Preferably, any fittings, plugs or other devices connected to the hose 150 are formed from a corrosion resistant material such as plastic or brass. Fittings and plugs may include secondary elements such as clips, bands or other materials necessary to secure the hose 150 to the fitting when subjected to water pressure, particularly in the case where the hose 150 fits over the outside of the fitting. It is preferable to use barbed “outside” fittings because such secondary elements are not required and, since the hose fits inside the fitting, there is little or no restriction in the flow of water through the fitting. This type of fitting is often referred to as “full flow” since the flow path is not restricted by a decrease in internal diameter from that provided by the attached tube or hose.
The porous hose 150 may be one similar to those known in the art as soaker hoses, but should be sufficiently flexible to allow ease of folding of the device 100 for storage. Preferable internal dimensions for the porous hose 150 are from ⅜ to ⅝ inches. Typically, such hoses are formed from ground, recycled rubber and/or virgin natural, synthetic or thermoplastic rubber mixed with polyethylene or other binder plastics. The walls of a suitable porous hose 150 weep or sweat water through labyrinth passages formed during extrusion. Preferably, the selected hose 150 drips water from its outer surface rather than propelling water off the surface in small jets. Steady, low-pressure application of water, distributed to the plants 10 via capillary action through the soil, can thereby maintain a constant moisture level throughout the area covered by the device 100.
Flow restrictors 160 (see FIGS. 22 to 29) may be used to reduce and regulate flow from the water supply through the porous hose 150. An effective flow restrictor 160 may consist of a flat plastic disk 162 of an external diameter sized to fit inside a female hose fitting 152, as illustrated in FIGS. 22 and 23. A hole 164 in the center of the disk 162 is sized to the internal diameter necessary to restrict flow as required for a particular application. An effective internal diameter of hole 164, for use with a 50 foot length of ⅝ inch internal diameter porous hose 150, is approximately 0.075 inches, depending on soil texture and consistency. After inserting the flow restrictor 160 into the female hose fitting 152 (see FIG. 23) a common hose gasket 166 is installed in the normal fashion thereby securing the restrictor 160 in place and providing means for a water tight seal.

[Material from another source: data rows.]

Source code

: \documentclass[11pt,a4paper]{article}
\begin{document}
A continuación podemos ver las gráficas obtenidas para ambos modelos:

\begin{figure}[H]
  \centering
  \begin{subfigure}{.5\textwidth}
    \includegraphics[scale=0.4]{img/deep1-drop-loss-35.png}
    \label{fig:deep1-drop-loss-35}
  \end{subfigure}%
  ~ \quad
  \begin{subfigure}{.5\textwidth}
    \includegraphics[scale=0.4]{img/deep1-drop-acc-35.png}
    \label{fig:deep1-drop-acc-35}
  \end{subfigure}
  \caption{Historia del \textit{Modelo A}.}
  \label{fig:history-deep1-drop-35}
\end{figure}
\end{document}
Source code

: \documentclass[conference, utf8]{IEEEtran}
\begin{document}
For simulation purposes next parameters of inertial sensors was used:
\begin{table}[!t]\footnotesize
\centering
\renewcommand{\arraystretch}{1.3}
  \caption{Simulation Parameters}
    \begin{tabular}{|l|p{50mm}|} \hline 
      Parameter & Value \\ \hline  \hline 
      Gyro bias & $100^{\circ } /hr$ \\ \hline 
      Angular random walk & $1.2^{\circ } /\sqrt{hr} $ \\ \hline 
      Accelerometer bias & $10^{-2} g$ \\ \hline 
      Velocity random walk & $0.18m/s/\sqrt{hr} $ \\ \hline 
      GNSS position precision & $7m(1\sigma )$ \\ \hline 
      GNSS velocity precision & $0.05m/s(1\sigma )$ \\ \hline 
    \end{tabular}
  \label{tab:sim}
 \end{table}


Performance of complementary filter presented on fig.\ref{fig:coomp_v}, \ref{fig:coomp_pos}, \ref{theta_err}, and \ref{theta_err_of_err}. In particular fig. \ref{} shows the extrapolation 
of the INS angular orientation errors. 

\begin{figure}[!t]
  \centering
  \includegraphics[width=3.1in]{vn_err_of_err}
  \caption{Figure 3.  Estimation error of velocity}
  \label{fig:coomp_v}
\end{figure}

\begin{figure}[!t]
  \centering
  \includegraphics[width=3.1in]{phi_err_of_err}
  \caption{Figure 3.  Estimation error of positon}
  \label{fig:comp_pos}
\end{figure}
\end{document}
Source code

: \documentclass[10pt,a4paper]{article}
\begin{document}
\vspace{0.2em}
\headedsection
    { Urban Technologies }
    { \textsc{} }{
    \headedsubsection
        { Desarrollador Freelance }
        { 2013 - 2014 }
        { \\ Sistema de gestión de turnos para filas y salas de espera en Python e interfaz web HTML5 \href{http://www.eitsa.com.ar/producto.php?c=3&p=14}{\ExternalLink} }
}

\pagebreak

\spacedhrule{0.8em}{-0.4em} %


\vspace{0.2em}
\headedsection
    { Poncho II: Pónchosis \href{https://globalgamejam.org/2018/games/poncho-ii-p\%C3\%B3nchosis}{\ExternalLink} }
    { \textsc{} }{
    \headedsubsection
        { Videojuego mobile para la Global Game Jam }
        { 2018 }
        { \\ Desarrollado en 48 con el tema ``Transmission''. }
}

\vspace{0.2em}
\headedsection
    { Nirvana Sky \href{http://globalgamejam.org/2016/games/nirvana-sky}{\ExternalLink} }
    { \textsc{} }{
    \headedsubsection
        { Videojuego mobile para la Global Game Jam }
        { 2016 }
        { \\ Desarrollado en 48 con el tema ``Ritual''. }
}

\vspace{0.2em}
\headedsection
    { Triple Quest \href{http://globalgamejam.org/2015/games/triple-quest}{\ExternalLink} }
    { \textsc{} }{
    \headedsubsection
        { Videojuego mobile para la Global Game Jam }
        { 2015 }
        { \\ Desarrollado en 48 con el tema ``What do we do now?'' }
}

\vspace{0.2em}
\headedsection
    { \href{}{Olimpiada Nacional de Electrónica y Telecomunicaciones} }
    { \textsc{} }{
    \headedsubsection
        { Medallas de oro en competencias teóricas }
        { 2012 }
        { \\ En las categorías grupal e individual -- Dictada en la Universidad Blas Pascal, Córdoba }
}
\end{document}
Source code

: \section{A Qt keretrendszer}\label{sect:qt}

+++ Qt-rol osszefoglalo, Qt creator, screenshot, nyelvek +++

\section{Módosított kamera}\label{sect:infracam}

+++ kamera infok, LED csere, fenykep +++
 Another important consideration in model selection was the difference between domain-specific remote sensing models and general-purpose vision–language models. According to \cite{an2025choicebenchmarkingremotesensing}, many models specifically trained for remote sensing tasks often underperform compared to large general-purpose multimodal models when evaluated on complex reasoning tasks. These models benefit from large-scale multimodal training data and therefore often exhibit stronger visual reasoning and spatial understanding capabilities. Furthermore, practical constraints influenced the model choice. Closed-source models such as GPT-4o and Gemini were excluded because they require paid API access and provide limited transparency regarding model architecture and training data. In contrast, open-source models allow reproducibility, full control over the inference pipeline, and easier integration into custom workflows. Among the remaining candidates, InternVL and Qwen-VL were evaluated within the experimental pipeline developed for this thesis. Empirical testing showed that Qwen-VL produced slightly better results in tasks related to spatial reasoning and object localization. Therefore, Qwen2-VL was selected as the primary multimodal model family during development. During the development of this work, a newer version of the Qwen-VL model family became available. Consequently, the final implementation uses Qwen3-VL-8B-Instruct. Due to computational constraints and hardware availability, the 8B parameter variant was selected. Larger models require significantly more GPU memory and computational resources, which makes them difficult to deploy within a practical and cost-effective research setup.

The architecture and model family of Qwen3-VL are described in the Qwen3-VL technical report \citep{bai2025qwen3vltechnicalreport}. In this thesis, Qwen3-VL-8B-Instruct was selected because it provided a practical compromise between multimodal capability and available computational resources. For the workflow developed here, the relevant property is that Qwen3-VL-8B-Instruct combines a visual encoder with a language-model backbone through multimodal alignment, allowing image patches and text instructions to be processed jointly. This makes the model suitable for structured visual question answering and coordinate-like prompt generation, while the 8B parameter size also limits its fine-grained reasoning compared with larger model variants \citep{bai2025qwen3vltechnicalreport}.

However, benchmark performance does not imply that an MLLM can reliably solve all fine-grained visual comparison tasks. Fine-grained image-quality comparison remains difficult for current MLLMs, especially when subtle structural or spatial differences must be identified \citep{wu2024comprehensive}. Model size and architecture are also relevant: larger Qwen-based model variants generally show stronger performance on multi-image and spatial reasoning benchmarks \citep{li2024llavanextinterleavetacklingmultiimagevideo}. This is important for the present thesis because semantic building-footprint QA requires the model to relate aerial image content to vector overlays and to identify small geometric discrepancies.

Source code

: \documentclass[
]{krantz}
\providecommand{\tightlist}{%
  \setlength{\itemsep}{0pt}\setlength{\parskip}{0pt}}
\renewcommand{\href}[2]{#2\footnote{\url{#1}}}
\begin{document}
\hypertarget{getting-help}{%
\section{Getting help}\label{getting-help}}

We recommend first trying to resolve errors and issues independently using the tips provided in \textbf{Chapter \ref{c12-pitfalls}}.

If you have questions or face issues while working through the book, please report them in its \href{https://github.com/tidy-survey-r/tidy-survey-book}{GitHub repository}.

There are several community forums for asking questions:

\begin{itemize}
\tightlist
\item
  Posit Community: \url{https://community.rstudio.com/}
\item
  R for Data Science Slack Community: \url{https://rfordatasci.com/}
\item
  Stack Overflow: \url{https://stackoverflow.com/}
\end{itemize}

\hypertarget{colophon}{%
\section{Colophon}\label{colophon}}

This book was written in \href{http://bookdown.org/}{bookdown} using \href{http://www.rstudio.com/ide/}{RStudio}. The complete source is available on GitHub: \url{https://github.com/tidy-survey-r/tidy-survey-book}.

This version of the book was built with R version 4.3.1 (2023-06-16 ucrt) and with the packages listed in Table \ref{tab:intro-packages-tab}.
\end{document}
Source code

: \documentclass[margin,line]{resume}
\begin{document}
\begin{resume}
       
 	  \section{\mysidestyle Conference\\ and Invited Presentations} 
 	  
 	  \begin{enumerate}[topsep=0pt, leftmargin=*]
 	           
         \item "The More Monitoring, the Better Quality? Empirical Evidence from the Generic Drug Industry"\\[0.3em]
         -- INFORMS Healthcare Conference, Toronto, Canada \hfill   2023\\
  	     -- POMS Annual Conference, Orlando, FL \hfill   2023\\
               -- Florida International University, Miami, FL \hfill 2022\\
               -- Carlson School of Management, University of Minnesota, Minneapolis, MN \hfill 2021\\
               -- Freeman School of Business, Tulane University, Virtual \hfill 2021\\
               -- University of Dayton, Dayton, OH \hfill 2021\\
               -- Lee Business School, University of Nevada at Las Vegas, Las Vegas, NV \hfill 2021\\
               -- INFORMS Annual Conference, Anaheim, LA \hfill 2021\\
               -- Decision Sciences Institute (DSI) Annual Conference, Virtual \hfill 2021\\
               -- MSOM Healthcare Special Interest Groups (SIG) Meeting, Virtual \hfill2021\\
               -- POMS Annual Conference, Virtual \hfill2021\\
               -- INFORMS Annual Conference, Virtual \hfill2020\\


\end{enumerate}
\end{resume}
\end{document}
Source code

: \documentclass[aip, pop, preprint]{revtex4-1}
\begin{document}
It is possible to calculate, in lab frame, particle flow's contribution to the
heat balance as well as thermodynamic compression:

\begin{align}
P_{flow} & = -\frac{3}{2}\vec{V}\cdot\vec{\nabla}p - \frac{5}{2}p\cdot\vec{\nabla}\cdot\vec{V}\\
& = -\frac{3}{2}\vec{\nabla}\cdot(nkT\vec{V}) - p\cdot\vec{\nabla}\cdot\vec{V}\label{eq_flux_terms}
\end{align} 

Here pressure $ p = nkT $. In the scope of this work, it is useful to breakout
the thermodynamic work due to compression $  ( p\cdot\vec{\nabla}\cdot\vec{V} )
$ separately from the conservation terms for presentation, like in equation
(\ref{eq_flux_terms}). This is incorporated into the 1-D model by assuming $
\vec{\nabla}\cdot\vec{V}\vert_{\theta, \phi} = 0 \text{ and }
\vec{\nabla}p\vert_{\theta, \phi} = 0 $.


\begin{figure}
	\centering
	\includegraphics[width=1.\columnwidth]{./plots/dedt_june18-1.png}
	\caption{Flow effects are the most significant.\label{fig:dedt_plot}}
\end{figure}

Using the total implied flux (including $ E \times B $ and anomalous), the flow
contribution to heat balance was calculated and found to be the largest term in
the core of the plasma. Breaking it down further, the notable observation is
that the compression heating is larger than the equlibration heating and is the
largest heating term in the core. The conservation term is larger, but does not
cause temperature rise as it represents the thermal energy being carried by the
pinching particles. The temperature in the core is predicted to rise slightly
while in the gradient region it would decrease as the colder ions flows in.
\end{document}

Another effective flow restriction device is illustrated in FIGS. 24 to 27. The device illustrated is a conical flow restrictor 400. This conical flow restrictor 400 comprises a solid cone 402 having a flange 404 projecting from the base 406 of the cone and an axial bore 410 through the longitudinal center of the device 400. In use, the conical flow restrictor 400 is placed inside a female hose fitting 152 with the narrow end or tip 408 of the cone pointed in the direction from which water traveling through the hose will flow. After inserting the conical flow restrictor 400 into the female hose fitting 152 a common hose gasket 166 is installed over and around the cone 402 so that it rests against the flange 404 thereby securing the restrictor 400 in place and providing means for a water tight seal between the male and female hose fittings.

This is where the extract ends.